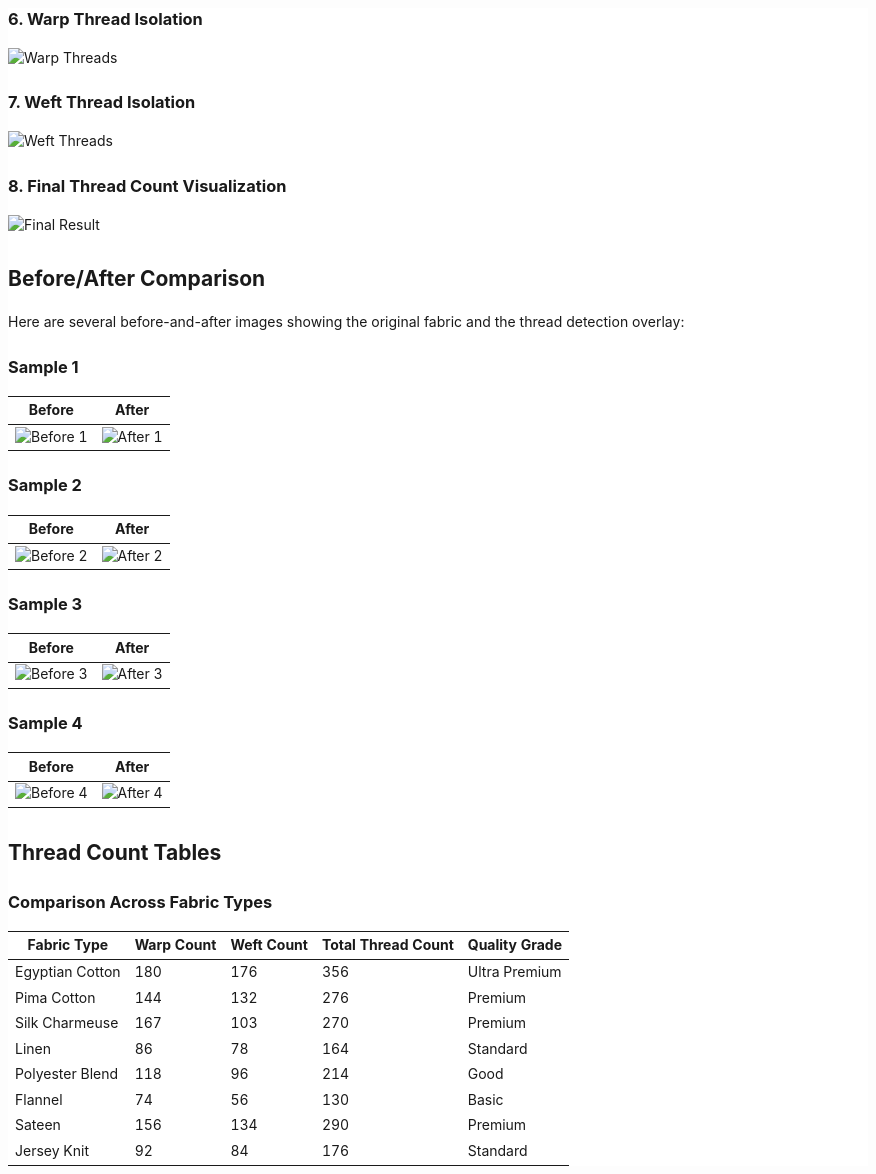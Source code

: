 ### 6. Warp Thread Isolation
![Warp Threads](assets/process-warp.jpg)

### 7. Weft Thread Isolation
![Weft Threads](assets/process-weft.jpg)

### 8. Final Thread Count Visualization
![Final Result](assets/process-final.jpg)

## Before/After Comparison

Here are several before-and-after images showing the original fabric and the thread detection overlay:

### Sample 1
| Before | After |
|--------|-------|
| ![Before 1](assets/before-1.jpg) | ![After 1](assets/after-1.jpg) |

### Sample 2
| Before | After |
|--------|-------|
| ![Before 2](assets/before-2.jpg) | ![After 2](assets/after-2.jpg) |

### Sample 3
| Before | After |
|--------|-------|
| ![Before 3](assets/before-3.jpg) | ![After 3](assets/after-3.jpg) |

### Sample 4
| Before | After |
|--------|-------|
| ![Before 4](assets/before-4.jpg) | ![After 4](assets/after-4.jpg) |

## Thread Count Tables

### Comparison Across Fabric Types

| Fabric Type | Warp Count | Weft Count | Total Thread Count | Quality Grade |
|-------------|------------|------------|------------------|--------------|
| Egyptian Cotton | 180 | 176 | 356 | Ultra Premium |
| Pima Cotton | 144 | 132 | 276 | Premium |
| Silk Charmeuse | 167 | 103 | 270 | Premium |
| Linen | 86 | 78 | 164 | Standard |
| Polyester Blend | 118 | 96 | 214 | Good |
| Flannel | 74 | 56 | 130 | Basic |
| Sateen | 156 | 134 | 290 | Premium |
| Jersey Knit | 92 | 84 | 176 | Standard |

### Task statement
Pull every line containing "Cotton" out of the data above.

### Response to the task
| Egyptian Cotton | 180 | 176 | 356 | Ultra Premium |
| Pima Cotton | 144 | 132 | 276 | Premium |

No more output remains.